La debolezza del dollaro è grave e strutturale. E’ più grave di quanto dica il livello attuale del cambio con l’euro. E’ più strutturale di quanto possano suggerire brevi rimbalzi e rafforzamenti. Deriva da un enorme disavanzo della bilancia dei pagamenti correnti statunitense che dura da tempo e non sarà possibile eliminare presto. Dalla metà degli Anni 80 gli Usa spendono più di quanto producono e finanziano la differenza indebitandosi col resto del mondo. Durante lo scorso decennio ciò è stato facilitato dalla bolla della «new economy» che ha attratto in America tanti investimenti reali e finanziari. Ma ora, anche se la crescita al di là dell’Atlantico rimane migliore che in Europa, ciò non è più sufficiente per giustificare gli acquisti netti di dollari necessari per coprire un disavanzo che tende a superare il 5% del Pil Usa. La caduta del dollaro è favorita anche dal segno fortemente espansivo delle politiche economiche Usa che potrebbero essere accusate di scaricare all’estero gli squilibri macroeconomici del paese. Oggi è veramente poco originale incolpare gli Usa di unilateralismo. Ma c’è anche un elemento di unilateralismo macroeconomico nel loro comportamento, un elemento di miopia che trascura l’equilibrio di lungo periodo.
Come in altri campi l’Europa dovrebbe reagire, formulando una strategia precisa e proponendo agli Usa i termini per una cooperazione che guardi all’interesse globale. Non conviene nemmeno agli americani aspettare che la situazione si autocorregga con l’aggiustamento del cambio e il sacrificio dell’export europeo. Sarebbe una via lunga e dolorosa per tutti, sulla quale si inserirebbero gravi episodi speculativi. Pur senza mirare ad un regime di cambio fisso, inopportuno e impossibile, il valore del dollaro dovrebbe diventare uno dei parametri di un discorso di concertazione transatlantica delle politiche economiche. Un discorso per l’agenda di un «G2» paritario, nel quale rientri anche il monitoraggio dello squilibrio del commercio americano, la cui gravità è tale che ad altri paesi procurerebbe visite preoccupate dei funzionari del Fmi.

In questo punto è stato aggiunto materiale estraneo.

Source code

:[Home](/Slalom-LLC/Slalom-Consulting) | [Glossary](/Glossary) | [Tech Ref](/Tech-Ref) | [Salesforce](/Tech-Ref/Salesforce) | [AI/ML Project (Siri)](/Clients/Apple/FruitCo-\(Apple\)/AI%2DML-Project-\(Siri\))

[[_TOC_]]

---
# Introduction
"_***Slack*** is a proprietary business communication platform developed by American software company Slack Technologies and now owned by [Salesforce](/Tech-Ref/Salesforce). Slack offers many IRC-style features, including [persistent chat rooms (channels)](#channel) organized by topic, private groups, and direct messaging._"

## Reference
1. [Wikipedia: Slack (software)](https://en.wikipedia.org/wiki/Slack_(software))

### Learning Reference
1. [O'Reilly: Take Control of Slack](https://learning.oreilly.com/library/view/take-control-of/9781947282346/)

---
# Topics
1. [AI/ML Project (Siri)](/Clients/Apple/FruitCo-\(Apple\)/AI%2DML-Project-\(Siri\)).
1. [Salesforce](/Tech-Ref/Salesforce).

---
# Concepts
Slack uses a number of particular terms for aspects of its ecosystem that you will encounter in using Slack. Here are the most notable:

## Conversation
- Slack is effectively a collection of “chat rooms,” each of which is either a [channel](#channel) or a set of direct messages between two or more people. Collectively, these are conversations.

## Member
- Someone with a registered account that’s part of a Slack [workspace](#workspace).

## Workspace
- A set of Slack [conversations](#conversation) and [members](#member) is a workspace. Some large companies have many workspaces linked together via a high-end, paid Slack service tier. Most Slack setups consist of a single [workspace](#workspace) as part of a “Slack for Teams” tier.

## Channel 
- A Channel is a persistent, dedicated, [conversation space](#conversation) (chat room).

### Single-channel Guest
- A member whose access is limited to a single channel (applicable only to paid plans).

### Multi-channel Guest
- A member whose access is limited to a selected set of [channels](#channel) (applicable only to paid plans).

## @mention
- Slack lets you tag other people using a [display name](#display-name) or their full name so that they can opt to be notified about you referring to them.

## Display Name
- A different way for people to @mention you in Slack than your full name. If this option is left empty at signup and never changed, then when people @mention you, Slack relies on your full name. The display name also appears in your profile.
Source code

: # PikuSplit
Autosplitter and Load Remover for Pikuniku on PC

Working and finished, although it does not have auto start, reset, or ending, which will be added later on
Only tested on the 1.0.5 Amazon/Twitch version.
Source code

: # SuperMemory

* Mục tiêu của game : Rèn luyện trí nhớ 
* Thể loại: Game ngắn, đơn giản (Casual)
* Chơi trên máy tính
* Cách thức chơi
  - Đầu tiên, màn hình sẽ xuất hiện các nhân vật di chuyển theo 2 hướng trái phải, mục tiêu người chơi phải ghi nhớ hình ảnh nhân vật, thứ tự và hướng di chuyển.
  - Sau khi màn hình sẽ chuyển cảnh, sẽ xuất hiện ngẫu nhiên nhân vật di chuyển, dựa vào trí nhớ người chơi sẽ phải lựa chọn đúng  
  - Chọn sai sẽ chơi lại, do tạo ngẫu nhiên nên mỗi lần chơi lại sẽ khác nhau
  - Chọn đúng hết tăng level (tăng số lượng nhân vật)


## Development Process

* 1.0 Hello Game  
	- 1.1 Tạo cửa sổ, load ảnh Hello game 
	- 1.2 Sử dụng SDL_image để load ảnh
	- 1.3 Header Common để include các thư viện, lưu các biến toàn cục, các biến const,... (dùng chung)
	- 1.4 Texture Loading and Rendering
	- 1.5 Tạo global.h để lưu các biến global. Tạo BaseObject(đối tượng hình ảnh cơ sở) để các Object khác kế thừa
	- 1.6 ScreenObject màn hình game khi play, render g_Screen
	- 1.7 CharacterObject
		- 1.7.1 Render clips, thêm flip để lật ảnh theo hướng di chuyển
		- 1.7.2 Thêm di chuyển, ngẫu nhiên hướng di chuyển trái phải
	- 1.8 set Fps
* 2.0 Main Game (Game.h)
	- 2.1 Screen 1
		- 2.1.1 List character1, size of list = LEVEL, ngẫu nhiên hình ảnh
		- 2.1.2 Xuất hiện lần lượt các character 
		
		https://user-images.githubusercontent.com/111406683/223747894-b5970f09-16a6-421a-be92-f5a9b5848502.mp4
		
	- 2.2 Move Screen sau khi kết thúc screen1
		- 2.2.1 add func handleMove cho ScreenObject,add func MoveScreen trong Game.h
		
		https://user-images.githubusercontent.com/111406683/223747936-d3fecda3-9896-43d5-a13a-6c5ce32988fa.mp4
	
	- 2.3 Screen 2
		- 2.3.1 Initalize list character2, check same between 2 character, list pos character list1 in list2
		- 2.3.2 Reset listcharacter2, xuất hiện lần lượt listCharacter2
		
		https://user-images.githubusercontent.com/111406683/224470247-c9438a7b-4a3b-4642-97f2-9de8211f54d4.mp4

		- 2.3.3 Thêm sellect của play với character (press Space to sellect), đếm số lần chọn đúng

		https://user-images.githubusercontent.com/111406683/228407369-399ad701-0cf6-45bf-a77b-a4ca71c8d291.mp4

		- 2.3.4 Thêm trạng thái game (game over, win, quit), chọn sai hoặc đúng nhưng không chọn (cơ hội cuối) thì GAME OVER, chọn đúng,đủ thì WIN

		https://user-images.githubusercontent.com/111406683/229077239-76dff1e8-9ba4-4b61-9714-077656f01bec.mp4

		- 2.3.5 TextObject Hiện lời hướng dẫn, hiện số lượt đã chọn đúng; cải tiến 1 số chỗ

Non è un discorso che spetta alla Bce (anche se la politica monetaria ne verrebbe influenzata e Duisenberg dovrebbe parlarne) ma alla Commissione e al Consiglio. E’ uno degli elementi di quella strategia comunitaria di politica economica che l’Unione non riesce ad esprimere perché il funzionamento delle sue istituzioni manca di ambizione, coesione ed efficienza.